Earlier this week, Gala Coral Group CEO Carl Leaver offered a compromise to the British Horseracing Authority’s new ABP scheme, which as of Jan. 1 limits racing sponsorship opportunities to bookmakers who ante up 7.5% of their online race betting revenue on top of the 10.75% share of retail betting.

In a letter to the Racing Post, Leaver offered to “happily” pay 7.5% on online race betting revenue on the condition that the retail levy was reduced to 7.5%. Leaver claimed his company’s racing costs – media rights, sponsorship and levy fees – had risen 45% to £48m in the last seven years, while race betting revenue had fallen 18% to £124m. Leaver called the ABP scheme both “draconian” and “unsustainable.”

In response, the BHA issued a statement saying Leaver’s 7.5% offer was “not a realistic starting point for negotiations.” The BHA rejected Leaver’s ‘draconian’ tag as well as his mathematics, claiming that the Coral boss wasn’t factoring in the side benefits of non-racing wagers that punters may place when they make their racing bets.

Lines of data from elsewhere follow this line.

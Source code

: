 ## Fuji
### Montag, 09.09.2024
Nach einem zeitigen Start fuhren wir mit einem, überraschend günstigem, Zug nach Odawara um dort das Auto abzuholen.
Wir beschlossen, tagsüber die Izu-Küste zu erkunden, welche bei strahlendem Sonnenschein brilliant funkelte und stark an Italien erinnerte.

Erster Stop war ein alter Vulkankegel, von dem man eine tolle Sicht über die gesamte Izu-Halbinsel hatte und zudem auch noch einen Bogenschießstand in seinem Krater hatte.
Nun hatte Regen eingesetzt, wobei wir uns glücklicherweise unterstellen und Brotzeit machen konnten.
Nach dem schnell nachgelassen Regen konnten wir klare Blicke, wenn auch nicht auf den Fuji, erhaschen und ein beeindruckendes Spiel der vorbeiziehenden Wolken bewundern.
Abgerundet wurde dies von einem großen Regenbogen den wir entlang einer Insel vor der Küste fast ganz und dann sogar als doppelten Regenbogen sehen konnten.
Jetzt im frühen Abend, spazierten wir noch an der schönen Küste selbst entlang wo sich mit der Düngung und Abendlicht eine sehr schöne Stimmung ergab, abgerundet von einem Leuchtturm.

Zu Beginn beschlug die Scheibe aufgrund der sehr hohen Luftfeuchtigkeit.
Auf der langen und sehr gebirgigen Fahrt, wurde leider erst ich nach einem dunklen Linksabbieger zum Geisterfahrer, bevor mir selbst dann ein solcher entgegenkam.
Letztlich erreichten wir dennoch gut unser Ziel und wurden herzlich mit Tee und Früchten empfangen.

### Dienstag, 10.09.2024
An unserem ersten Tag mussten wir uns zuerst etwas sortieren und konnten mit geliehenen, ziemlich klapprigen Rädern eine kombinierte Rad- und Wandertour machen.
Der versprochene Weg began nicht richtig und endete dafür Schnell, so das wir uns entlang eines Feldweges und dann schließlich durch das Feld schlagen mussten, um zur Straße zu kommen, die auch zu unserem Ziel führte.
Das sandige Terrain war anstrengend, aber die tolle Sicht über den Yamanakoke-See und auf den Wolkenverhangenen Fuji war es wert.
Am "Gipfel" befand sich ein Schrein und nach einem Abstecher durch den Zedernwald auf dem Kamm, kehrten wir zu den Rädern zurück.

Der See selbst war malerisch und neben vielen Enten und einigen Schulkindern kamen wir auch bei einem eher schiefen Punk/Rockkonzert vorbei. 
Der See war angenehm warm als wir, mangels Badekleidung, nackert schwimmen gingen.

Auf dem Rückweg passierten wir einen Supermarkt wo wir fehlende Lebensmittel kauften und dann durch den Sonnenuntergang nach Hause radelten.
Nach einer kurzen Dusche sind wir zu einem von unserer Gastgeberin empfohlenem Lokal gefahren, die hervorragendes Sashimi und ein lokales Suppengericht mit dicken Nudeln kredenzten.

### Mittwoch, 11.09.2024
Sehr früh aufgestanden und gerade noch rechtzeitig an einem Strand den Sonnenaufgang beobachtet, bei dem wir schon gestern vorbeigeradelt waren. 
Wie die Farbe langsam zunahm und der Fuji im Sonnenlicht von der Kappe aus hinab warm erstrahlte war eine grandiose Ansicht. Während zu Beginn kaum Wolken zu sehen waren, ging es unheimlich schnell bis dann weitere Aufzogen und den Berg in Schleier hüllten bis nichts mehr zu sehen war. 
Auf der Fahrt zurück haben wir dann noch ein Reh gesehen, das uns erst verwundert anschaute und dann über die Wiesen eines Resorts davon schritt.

The BHA slammed Leaver’s lumping of media rights into his expense claims, saying the increased investment “reflects the importance betting operators place on British Racing.” The BHA also noted that many UK bookies that do business in Ireland willingly pay 1% of betting turnover, from which Irish racing is set to receive €6m annually.

But Leaver’s proposal has won support from Greg Knight, managing director of JenningsBet, the UK’s largest independent retail betting chain. Knight told the Mail on Sunday that he supported a proposal to harmonize the retail and online levy rates in the belief that it would benefit racing.

Knight supports racing’s right to a cut of online race betting revenue but told the Mail that “if the retail rate were reduced, then anyone would find it incredibly hard to justify not paying anything from their offshore betting.”

To date, just three UK companies – Betfair, Bet365 and 32Red – have received official ABP designation. Other operators, like Betfred, Paddy Power and Gala Coral’s merger partner Ladbrokes, continue to publicly oppose the ABP scheme.